[Dataset entries]
-=-=-

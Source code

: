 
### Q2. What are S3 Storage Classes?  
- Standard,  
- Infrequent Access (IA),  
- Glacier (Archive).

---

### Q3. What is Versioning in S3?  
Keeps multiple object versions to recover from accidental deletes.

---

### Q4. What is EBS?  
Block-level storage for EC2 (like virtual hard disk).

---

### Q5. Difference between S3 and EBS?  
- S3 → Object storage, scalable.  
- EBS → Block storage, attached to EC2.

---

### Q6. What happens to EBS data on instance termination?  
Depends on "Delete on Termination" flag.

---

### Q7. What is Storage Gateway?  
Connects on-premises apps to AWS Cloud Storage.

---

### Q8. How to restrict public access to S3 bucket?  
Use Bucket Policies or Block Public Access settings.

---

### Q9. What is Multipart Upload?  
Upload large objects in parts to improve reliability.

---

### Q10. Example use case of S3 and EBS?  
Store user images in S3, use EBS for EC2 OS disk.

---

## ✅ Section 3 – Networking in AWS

-=-=-

* [Problem description]
Give the number of lines in the data that include the string "disk", please, and nothing else.

* [Reply]
2